WHAT THE TASK ASKS |
Where a record contains an image, leave the image out and print the rest exactly.

Saved entries
____

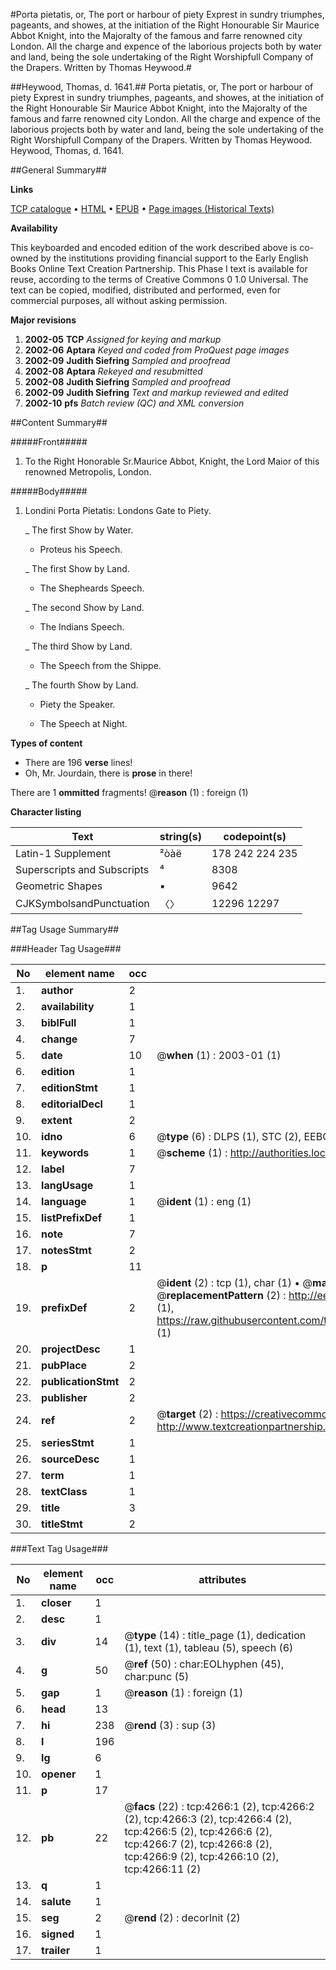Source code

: #Porta pietatis, or, The port or harbour of piety Exprest in sundry triumphes, pageants, and showes, at the initiation of the Right Honourable Sir Maurice Abbot Knight, into the Majoralty of the famous and farre renowned city London. All the charge and expence of the laborious projects both by water and land, being the sole undertaking of the Right Worshipfull Company of the Drapers. Written by Thomas Heywood.#

##Heywood, Thomas, d. 1641.##
Porta pietatis, or, The port or harbour of piety Exprest in sundry triumphes, pageants, and showes, at the initiation of the Right Honourable Sir Maurice Abbot Knight, into the Majoralty of the famous and farre renowned city London. All the charge and expence of the laborious projects both by water and land, being the sole undertaking of the Right Worshipfull Company of the Drapers. Written by Thomas Heywood.
Heywood, Thomas, d. 1641.

##General Summary##

**Links**

[TCP catalogue](http://www.ota.ox.ac.uk/tcp/)  • 
[HTML](http://tei.it.ox.ac.uk/tcp/Texts-HTML/free/A03/A03242.html)  • 
[EPUB](http://tei.it.ox.ac.uk/tcp/Texts-EPUB/free/A03/A03242.epub) • 
[Page images (Historical Texts)](https://data.historicaltexts.jisc.ac.uk/view?pubId=eebo-99839811e&pageId=eebo-99839811e-4266-1)

**Availability**

This keyboarded and encoded edition of the
	       work described above is co-owned by the institutions
	       providing financial support to the Early English Books
	       Online Text Creation Partnership. This Phase I text is
	       available for reuse, according to the terms of Creative
	       Commons 0 1.0 Universal. The text can be copied,
	       modified, distributed and performed, even for
	       commercial purposes, all without asking permission.

**Major revisions**

1. __2002-05__ __TCP__ *Assigned for keying and markup*
1. __2002-06__ __Aptara__ *Keyed and coded from ProQuest page images*
1. __2002-09__ __Judith Siefring__ *Sampled and proofread*
1. __2002-08__ __Aptara__ *Rekeyed and resubmitted*
1. __2002-08__ __Judith Siefring__ *Sampled and proofread*
1. __2002-09__ __Judith Siefring__ *Text and markup reviewed and edited*
1. __2002-10__ __pfs__ *Batch review (QC) and XML conversion*

##Content Summary##

#####Front#####

1. To the Right Honorable Sr.Maurice
Abbot, Knight, the Lord Maior of this
renowned Metropolis, London.

#####Body#####

1. Londini Porta
Pietatis:
Londons Gate to Piety.

    _ The first Show by Water.

      * Proteus his Speech.

    _ The first Show by Land.

      * The Shepheards Speech.

    _ The second Show by Land.

      * The Indians Speech.

    _ The third Show by Land.

      * The Speech from the Shippe.

    _ The fourth Show by Land.

      * Piety the Speaker.

      * The Speech at Night.

**Types of content**

  * There are 196 **verse** lines!
  * Oh, Mr. Jourdain, there is **prose** in there!

There are 1 **ommitted** fragments! 
 @__reason__ (1) : foreign (1)

**Character listing**


|Text|string(s)|codepoint(s)|
|---|---|---|
|Latin-1 Supplement|²òàë|178 242 224 235|
|Superscripts             and Subscripts|⁴|8308|
|Geometric Shapes|▪|9642|
|CJKSymbolsandPunctuation|〈〉|12296 12297|

##Tag Usage Summary##

###Header Tag Usage###

|No|element name|occ|attributes|
|---|---|---|---|
|1.|__author__|2||
|2.|__availability__|1||
|3.|__biblFull__|1||
|4.|__change__|7||
|5.|__date__|10| @__when__ (1) : 2003-01 (1)|
|6.|__edition__|1||
|7.|__editionStmt__|1||
|8.|__editorialDecl__|1||
|9.|__extent__|2||
|10.|__idno__|6| @__type__ (6) : DLPS (1), STC (2), EEBO-CITATION (1), PROQUEST (1), VID (1)|
|11.|__keywords__|1| @__scheme__ (1) : http://authorities.loc.gov/ (1)|
|12.|__label__|7||
|13.|__langUsage__|1||
|14.|__language__|1| @__ident__ (1) : eng (1)|
|15.|__listPrefixDef__|1||
|16.|__note__|7||
|17.|__notesStmt__|2||
|18.|__p__|11||
|19.|__prefixDef__|2| @__ident__ (2) : tcp (1), char (1)  •  @__matchPattern__ (2) : ([0-9\-]+):([0-9IVX]+) (1), (.+) (1)  •  @__replacementPattern__ (2) : http://eebo.chadwyck.com/downloadtiff?vid=$1&page=$2 (1), https://raw.githubusercontent.com/textcreationpartnership/Texts/master/tcpchars.xml#$1 (1)|
|20.|__projectDesc__|1||
|21.|__pubPlace__|2||
|22.|__publicationStmt__|2||
|23.|__publisher__|2||
|24.|__ref__|2| @__target__ (2) : https://creativecommons.org/publicdomain/zero/1.0/ (1), http://www.textcreationpartnership.org/docs/. (1)|
|25.|__seriesStmt__|1||
|26.|__sourceDesc__|1||
|27.|__term__|1||
|28.|__textClass__|1||
|29.|__title__|3||
|30.|__titleStmt__|2||


###Text Tag Usage###

|No|element name|occ|attributes|
|---|---|---|---|
|1.|__closer__|1||
|2.|__desc__|1||
|3.|__div__|14| @__type__ (14) : title_page (1), dedication (1), text (1), tableau (5), speech (6)|
|4.|__g__|50| @__ref__ (50) : char:EOLhyphen (45), char:punc (5)|
|5.|__gap__|1| @__reason__ (1) : foreign (1)|
|6.|__head__|13||
|7.|__hi__|238| @__rend__ (3) : sup (3)|
|8.|__l__|196||
|9.|__lg__|6||
|10.|__opener__|1||
|11.|__p__|17||
|12.|__pb__|22| @__facs__ (22) : tcp:4266:1 (2), tcp:4266:2 (2), tcp:4266:3 (2), tcp:4266:4 (2), tcp:4266:5 (2), tcp:4266:6 (2), tcp:4266:7 (2), tcp:4266:8 (2), tcp:4266:9 (2), tcp:4266:10 (2), tcp:4266:11 (2)|
|13.|__q__|1||
|14.|__salute__|1||
|15.|__seg__|2| @__rend__ (2) : decorInit (2)|
|16.|__signed__|1||
|17.|__trailer__|1||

____

OUTPUT OF THE EXERCISE |
Source code

: #Porta pietatis, or, The port or harbour of piety Exprest in sundry triumphes, pageants, and showes, at the initiation of the Right Honourable Sir Maurice Abbot Knight, into the Majoralty of the famous and farre renowned city London. All the charge and expence of the laborious projects both by water and land, being the sole undertaking of the Right Worshipfull Company of the Drapers. Written by Thomas Heywood.#

##Heywood, Thomas, d. 1641.##
Porta pietatis, or, The port or harbour of piety Exprest in sundry triumphes, pageants, and showes, at the initiation of the Right Honourable Sir Maurice Abbot Knight, into the Majoralty of the famous and farre renowned city London. All the charge and expence of the laborious projects both by water and land, being the sole undertaking of the Right Worshipfull Company of the Drapers. Written by Thomas Heywood.
Heywood, Thomas, d. 1641.

##General Summary##

**Links**

[TCP catalogue](http://www.ota.ox.ac.uk/tcp/)  • 
[HTML](http://tei.it.ox.ac.uk/tcp/Texts-HTML/free/A03/A03242.html)  • 
[EPUB](http://tei.it.ox.ac.uk/tcp/Texts-EPUB/free/A03/A03242.epub) • 
[Page images (Historical Texts)](https://data.historicaltexts.jisc.ac.uk/view?pubId=eebo-99839811e&pageId=eebo-99839811e-4266-1)

**Availability**

This keyboarded and encoded edition of the
	       work described above is co-owned by the institutions
	       providing financial support to the Early English Books
	       Online Text Creation Partnership. This Phase I text is
	       available for reuse, according to the terms of Creative
	       Commons 0 1.0 Universal. The text can be copied,
	       modified, distributed and performed, even for
	       commercial purposes, all without asking permission.

**Major revisions**

1. __2002-05__ __TCP__ *Assigned for keying and markup*
1. __2002-06__ __Aptara__ *Keyed and coded from ProQuest page images*
1. __2002-09__ __Judith Siefring__ *Sampled and proofread*
1. __2002-08__ __Aptara__ *Rekeyed and resubmitted*
1. __2002-08__ __Judith Siefring__ *Sampled and proofread*
1. __2002-09__ __Judith Siefring__ *Text and markup reviewed and edited*
1. __2002-10__ __pfs__ *Batch review (QC) and XML conversion*

##Content Summary##

#####Front#####

1. To the Right Honorable Sr.Maurice
Abbot, Knight, the Lord Maior of this
renowned Metropolis, London.

#####Body#####

1. Londini Porta
Pietatis:
Londons Gate to Piety.

    _ The first Show by Water.

      * Proteus his Speech.

    _ The first Show by Land.

      * The Shepheards Speech.

    _ The second Show by Land.

      * The Indians Speech.

    _ The third Show by Land.

      * The Speech from the Shippe.

    _ The fourth Show by Land.

      * Piety the Speaker.

      * The Speech at Night.

**Types of content**

  * There are 196 **verse** lines!
  * Oh, Mr. Jourdain, there is **prose** in there!

There are 1 **ommitted** fragments! 
 @__reason__ (1) : foreign (1)

**Character listing**


|Text|string(s)|codepoint(s)|
|---|---|---|
|Latin-1 Supplement|²òàë|178 242 224 235|
|Superscripts             and Subscripts|⁴|8308|
|Geometric Shapes|▪|9642|
|CJKSymbolsandPunctuation|〈〉|12296 12297|

##Tag Usage Summary##

###Header Tag Usage###

|No|element name|occ|attributes|
|---|---|---|---|
|1.|__author__|2||
|2.|__availability__|1||
|3.|__biblFull__|1||
|4.|__change__|7||
|5.|__date__|10| @__when__ (1) : 2003-01 (1)|
|6.|__edition__|1||
|7.|__editionStmt__|1||
|8.|__editorialDecl__|1||
|9.|__extent__|2||
|10.|__idno__|6| @__type__ (6) : DLPS (1), STC (2), EEBO-CITATION (1), PROQUEST (1), VID (1)|
|11.|__keywords__|1| @__scheme__ (1) : http://authorities.loc.gov/ (1)|
|12.|__label__|7||
|13.|__langUsage__|1||
|14.|__language__|1| @__ident__ (1) : eng (1)|
|15.|__listPrefixDef__|1||
|16.|__note__|7||
|17.|__notesStmt__|2||
|18.|__p__|11||
|19.|__prefixDef__|2| @__ident__ (2) : tcp (1), char (1)  •  @__matchPattern__ (2) : ([0-9\-]+):([0-9IVX]+) (1), (.+) (1)  •  @__replacementPattern__ (2) : http://eebo.chadwyck.com/downloadtiff?vid=$1&page=$2 (1), https://raw.githubusercontent.com/textcreationpartnership/Texts/master/tcpchars.xml#$1 (1)|
|20.|__projectDesc__|1||
|21.|__pubPlace__|2||
|22.|__publicationStmt__|2||
|23.|__publisher__|2||
|24.|__ref__|2| @__target__ (2) : https://creativecommons.org/publicdomain/zero/1.0/ (1), http://www.textcreationpartnership.org/docs/. (1)|
|25.|__seriesStmt__|1||
|26.|__sourceDesc__|1||
|27.|__term__|1||
|28.|__textClass__|1||
|29.|__title__|3||
|30.|__titleStmt__|2||


###Text Tag Usage###

|No|element name|occ|attributes|
|---|---|---|---|
|1.|__closer__|1||
|2.|__desc__|1||
|3.|__div__|14| @__type__ (14) : title_page (1), dedication (1), text (1), tableau (5), speech (6)|
|4.|__g__|50| @__ref__ (50) : char:EOLhyphen (45), char:punc (5)|
|5.|__gap__|1| @__reason__ (1) : foreign (1)|
|6.|__head__|13||
|7.|__hi__|238| @__rend__ (3) : sup (3)|
|8.|__l__|196||
|9.|__lg__|6||
|10.|__opener__|1||
|11.|__p__|17||
|12.|__pb__|22| @__facs__ (22) : tcp:4266:1 (2), tcp:4266:2 (2), tcp:4266:3 (2), tcp:4266:4 (2), tcp:4266:5 (2), tcp:4266:6 (2), tcp:4266:7 (2), tcp:4266:8 (2), tcp:4266:9 (2), tcp:4266:10 (2), tcp:4266:11 (2)|
|13.|__q__|1||
|14.|__salute__|1||
|15.|__seg__|2| @__rend__ (2) : decorInit (2)|
|16.|__signed__|1||
|17.|__trailer__|1||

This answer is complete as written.